When I announced to my parents that I will be applying to one of the topmost college in the country for journalism, becoming a good person was nowhere in my mind. Who think like that? We all set our aims in life - getting educated, than winning a decent job, earning lots of money, settle with a nice partner, being socially important, earning more money etc. Everybody was like this in my college too, including me, except her. I don't even remember her name. Just that she had very low IQ and a very weird smile all the time. Even when she failed the exams, even when the hostel warden would scold her for her messiness, even when she knew her roommates and everyone else made fun of her, even when they teased her openly and shunned her from parties. In spite of all this and her strange lifestyle, she was always polite with everyone. Warden told us to be friends with her as her family was going through some tough times. She too tried making friends but failed miserably and after sometime she stopped trying.

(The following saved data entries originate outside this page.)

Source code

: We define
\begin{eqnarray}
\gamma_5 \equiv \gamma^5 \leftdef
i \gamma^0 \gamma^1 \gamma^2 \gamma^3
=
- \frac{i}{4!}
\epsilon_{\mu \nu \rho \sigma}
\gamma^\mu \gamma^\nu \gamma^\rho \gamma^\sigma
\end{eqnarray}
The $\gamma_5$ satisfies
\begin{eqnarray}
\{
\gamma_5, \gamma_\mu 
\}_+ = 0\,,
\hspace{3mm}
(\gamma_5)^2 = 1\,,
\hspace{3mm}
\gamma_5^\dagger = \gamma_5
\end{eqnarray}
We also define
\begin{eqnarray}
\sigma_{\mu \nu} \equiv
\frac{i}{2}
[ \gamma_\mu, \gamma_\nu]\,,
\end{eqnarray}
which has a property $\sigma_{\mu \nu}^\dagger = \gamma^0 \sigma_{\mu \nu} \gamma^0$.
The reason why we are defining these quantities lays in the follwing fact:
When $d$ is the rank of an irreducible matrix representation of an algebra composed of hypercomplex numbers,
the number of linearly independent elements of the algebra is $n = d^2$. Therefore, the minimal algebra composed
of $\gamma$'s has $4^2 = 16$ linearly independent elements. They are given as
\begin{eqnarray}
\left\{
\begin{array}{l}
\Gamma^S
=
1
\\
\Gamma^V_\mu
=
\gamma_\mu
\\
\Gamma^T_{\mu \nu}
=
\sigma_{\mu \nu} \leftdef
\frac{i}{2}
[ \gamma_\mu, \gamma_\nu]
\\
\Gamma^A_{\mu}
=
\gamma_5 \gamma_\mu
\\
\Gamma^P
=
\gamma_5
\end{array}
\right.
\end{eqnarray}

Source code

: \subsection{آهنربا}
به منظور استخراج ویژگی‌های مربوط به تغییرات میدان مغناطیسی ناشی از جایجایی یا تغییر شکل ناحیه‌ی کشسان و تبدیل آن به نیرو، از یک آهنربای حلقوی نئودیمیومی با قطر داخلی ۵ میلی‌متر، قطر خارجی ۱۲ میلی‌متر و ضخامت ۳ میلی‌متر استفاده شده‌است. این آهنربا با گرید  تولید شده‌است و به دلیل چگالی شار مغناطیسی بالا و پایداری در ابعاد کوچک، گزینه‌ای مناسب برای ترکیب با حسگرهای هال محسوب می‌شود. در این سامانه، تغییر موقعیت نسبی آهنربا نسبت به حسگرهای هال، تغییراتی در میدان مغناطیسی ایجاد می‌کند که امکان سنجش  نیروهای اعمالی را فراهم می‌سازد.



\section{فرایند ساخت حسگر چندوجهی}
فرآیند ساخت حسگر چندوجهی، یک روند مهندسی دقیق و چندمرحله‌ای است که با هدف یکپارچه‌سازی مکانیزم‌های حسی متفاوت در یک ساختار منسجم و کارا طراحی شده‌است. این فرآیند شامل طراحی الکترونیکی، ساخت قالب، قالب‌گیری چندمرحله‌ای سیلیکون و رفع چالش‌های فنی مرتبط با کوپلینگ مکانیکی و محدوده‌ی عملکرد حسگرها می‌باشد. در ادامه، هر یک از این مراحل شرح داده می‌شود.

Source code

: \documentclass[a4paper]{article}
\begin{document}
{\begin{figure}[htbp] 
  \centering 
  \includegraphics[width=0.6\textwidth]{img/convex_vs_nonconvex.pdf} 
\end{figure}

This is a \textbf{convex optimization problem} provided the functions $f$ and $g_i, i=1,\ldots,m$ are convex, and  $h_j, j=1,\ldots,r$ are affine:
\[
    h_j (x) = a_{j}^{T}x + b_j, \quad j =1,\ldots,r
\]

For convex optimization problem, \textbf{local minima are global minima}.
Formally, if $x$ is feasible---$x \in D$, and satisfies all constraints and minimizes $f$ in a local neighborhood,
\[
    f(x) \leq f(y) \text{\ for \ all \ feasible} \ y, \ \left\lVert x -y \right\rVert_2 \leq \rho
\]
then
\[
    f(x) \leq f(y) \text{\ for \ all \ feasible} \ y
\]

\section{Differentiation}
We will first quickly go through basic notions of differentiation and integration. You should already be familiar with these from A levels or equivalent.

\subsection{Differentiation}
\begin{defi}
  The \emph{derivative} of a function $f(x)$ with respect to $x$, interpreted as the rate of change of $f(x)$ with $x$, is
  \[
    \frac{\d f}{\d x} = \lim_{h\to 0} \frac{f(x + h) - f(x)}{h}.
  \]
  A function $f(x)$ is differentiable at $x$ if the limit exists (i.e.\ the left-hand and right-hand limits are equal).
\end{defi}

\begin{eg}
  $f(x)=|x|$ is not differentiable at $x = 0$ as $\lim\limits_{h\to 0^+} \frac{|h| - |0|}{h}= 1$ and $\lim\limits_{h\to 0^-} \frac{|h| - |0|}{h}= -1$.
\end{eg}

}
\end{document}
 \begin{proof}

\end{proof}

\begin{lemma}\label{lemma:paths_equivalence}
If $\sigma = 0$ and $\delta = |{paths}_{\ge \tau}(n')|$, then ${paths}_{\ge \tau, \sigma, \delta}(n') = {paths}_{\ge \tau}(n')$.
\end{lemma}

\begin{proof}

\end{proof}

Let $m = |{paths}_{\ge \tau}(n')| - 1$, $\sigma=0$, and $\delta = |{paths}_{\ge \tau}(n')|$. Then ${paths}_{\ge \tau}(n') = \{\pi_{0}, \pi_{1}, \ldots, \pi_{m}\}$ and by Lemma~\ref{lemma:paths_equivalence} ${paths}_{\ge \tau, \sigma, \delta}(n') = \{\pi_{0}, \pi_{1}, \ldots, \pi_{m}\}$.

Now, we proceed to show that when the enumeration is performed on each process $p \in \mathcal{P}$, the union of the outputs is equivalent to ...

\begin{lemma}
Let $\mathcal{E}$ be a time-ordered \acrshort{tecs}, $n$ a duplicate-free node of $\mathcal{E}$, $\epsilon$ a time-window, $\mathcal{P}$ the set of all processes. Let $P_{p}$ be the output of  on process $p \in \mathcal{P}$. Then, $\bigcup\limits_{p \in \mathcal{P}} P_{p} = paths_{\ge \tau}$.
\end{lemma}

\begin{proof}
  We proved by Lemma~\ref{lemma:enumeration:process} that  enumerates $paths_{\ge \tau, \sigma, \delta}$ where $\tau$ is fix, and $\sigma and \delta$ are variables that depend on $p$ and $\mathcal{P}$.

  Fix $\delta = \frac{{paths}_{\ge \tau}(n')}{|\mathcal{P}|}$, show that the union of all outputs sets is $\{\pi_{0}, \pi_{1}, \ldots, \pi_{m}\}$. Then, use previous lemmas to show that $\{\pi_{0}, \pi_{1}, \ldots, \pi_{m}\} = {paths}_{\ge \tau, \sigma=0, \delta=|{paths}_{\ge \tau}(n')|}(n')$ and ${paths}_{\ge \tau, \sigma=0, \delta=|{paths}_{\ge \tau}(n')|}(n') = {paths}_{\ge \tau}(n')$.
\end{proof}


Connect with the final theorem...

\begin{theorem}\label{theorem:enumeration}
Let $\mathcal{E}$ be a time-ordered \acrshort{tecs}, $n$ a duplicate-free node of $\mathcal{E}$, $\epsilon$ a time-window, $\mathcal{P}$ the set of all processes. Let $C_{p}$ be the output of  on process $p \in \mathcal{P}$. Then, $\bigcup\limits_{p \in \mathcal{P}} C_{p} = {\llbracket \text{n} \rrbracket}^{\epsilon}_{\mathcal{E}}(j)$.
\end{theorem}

In my heart, I felt bad for her. And so, if she talked to me for something I would try to be nice to her. Until that night - we were having a fun time and discussing our love interests, when she passed by. My friends stopped her and started asking her about her love interest. She was appalled. She looked like a mouse surrounded by cats ready to devour her. For some time she resisted as my friends humiliated her as usual but then she got angry and started hurling abuses to everyone. It was first time she reacted like that and everyone was shell shocked. In the end she came to me and said she likes only me in the whole batch as I have always been nice to her. They gave me mocking looks and started teasing me along her. My survival instinct triggered as I did not wanted to be castigated as an outcast like her. That day my desires shadowed my goodness as joining my friends was easier than standing alone with her. I wanted her to hate me just like she hated everyone. I started being rude to her when she tried to talk to me. I was the loudest when my friends made fun of her. Very soon people forgot what she told me that night. And she was convinced nobody is worth talking.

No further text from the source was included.